--- Input Enclosed Below ---

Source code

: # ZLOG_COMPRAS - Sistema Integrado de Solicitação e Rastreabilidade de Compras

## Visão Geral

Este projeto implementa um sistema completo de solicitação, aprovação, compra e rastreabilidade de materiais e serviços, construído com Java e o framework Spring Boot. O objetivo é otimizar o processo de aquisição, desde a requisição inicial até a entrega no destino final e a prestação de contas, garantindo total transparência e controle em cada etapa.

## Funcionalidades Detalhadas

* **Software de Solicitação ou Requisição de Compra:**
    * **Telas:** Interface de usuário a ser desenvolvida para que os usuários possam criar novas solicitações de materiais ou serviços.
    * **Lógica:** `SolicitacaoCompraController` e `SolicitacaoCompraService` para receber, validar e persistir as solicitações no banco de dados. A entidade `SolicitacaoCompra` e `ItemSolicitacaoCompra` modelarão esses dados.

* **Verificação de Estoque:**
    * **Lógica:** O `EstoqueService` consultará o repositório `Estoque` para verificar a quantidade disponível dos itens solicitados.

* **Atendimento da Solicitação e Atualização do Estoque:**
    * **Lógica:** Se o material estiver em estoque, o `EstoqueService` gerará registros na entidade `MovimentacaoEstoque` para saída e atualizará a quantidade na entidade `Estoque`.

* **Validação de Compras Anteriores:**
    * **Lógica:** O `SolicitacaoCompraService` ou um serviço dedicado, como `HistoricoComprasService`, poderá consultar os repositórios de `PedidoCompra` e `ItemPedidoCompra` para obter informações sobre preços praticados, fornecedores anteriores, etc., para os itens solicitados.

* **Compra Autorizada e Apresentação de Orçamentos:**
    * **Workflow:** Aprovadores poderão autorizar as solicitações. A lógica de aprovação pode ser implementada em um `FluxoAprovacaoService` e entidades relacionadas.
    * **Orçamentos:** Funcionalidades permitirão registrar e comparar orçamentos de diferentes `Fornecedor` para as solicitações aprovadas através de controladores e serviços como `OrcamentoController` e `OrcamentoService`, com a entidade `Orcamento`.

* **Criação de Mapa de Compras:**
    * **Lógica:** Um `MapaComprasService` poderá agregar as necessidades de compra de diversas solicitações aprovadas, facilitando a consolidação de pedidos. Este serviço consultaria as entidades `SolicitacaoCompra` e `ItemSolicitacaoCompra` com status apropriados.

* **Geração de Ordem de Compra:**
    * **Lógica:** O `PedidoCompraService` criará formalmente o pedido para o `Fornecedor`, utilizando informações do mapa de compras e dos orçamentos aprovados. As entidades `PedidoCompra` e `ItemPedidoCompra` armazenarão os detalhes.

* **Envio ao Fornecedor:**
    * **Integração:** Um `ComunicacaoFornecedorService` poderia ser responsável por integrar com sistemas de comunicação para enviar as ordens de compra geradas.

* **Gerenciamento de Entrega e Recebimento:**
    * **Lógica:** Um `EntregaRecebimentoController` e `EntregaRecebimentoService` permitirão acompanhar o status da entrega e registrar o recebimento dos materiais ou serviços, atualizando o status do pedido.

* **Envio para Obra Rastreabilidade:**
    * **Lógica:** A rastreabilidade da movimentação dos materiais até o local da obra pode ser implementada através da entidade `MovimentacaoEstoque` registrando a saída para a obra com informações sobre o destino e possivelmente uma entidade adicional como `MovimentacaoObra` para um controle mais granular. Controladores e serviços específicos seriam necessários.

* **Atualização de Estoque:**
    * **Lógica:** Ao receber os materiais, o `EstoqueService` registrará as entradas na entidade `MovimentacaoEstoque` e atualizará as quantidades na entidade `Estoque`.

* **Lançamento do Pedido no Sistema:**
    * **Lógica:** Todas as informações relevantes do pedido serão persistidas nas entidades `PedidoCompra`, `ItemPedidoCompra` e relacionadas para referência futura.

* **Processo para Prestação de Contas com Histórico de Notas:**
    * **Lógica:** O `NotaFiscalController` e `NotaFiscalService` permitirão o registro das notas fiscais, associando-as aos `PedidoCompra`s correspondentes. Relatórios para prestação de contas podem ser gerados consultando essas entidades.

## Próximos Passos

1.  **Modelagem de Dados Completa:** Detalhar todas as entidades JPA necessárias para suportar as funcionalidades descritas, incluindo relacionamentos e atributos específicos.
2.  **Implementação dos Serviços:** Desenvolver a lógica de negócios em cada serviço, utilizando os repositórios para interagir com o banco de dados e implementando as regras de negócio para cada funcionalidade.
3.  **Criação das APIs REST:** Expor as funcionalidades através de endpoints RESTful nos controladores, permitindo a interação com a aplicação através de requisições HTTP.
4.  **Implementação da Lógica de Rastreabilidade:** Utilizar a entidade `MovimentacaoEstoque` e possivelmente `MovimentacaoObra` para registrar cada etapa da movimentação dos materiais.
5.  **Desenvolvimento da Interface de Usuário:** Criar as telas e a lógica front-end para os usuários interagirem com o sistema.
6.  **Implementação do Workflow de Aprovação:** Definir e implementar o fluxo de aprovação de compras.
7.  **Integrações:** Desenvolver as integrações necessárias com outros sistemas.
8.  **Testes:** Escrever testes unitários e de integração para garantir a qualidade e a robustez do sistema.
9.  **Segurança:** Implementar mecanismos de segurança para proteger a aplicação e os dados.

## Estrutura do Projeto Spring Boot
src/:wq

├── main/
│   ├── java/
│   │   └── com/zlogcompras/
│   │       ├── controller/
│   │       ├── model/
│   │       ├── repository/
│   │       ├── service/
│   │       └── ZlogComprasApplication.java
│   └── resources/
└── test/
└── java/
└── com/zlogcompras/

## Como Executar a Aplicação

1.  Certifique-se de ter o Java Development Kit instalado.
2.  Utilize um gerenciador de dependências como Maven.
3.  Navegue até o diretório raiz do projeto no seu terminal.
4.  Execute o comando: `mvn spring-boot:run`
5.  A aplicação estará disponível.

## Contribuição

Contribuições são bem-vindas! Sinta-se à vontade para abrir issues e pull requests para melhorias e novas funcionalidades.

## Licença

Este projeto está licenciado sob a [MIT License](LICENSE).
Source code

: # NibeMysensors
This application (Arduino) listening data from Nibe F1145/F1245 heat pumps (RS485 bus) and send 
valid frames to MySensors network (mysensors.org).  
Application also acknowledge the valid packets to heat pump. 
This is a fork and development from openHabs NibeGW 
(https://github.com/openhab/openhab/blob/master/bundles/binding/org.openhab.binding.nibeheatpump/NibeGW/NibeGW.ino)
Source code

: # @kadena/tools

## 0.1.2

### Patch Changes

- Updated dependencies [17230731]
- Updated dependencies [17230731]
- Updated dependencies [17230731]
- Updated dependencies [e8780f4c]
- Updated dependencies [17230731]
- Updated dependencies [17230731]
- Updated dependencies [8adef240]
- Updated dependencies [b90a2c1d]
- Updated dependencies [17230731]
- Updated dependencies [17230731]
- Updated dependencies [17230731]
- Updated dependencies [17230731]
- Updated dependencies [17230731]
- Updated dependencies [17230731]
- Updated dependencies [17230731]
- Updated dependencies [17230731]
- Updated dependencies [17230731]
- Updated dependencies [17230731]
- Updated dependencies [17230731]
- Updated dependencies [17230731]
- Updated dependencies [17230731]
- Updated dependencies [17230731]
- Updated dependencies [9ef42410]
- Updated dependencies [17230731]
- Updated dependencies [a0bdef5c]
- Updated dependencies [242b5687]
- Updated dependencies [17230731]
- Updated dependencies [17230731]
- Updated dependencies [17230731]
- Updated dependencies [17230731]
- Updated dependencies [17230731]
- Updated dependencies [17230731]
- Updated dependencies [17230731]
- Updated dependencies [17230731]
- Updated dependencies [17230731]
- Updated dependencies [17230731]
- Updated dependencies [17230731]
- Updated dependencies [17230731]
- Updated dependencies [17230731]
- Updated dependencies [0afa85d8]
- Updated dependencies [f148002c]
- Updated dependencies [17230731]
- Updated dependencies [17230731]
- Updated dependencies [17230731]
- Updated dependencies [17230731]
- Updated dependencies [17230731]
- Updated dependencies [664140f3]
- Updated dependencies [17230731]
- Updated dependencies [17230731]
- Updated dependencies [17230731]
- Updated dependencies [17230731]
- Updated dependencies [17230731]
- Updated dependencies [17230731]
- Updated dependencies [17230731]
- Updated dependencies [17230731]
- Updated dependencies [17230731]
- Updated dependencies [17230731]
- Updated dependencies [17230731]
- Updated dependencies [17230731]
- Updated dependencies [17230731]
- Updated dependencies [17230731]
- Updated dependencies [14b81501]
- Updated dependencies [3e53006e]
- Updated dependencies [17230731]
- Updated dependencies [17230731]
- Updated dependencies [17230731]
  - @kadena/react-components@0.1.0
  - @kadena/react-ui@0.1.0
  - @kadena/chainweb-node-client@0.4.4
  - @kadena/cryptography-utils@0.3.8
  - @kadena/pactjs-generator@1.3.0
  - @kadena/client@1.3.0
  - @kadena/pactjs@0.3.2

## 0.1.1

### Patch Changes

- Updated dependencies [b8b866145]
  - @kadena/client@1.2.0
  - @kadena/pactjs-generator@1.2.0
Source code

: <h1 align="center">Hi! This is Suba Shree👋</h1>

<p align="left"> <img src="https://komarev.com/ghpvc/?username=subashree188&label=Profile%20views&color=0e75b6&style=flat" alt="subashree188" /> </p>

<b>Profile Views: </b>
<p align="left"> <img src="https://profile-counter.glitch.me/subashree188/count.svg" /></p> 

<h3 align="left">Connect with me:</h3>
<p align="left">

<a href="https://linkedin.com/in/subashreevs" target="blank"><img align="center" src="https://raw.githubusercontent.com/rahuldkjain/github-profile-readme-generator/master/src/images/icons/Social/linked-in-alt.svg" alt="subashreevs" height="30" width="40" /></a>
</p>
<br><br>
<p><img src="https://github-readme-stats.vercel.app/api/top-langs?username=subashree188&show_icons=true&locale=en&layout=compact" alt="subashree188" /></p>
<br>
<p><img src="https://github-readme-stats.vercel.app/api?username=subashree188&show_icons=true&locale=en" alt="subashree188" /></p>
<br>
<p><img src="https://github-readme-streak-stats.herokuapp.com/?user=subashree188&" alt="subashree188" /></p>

--- End of Enclosed Input ---

The output should be exactly the lines above from the line containing "## Como Executar a Aplicação" to the line containing "valid frames to", inclusive, with no other lines.

- _Exercise result_:
## Como Executar a Aplicação

1.  Certifique-se de ter o Java Development Kit instalado.
2.  Utilize um gerenciador de dependências como Maven.
3.  Navegue até o diretório raiz do projeto no seu terminal.
4.  Execute o comando: `mvn spring-boot:run`
5.  A aplicação estará disponível.

## Contribuição

Contribuições são bem-vindas! Sinta-se à vontade para abrir issues e pull requests para melhorias e novas funcionalidades.

## Licença

Este projeto está licenciado sob a [MIT License](LICENSE).
Source code

: # NibeMysensors
This application (Arduino) listening data from Nibe F1145/F1245 heat pumps (RS485 bus) and send 
valid frames to MySensors network (mysensors.org).  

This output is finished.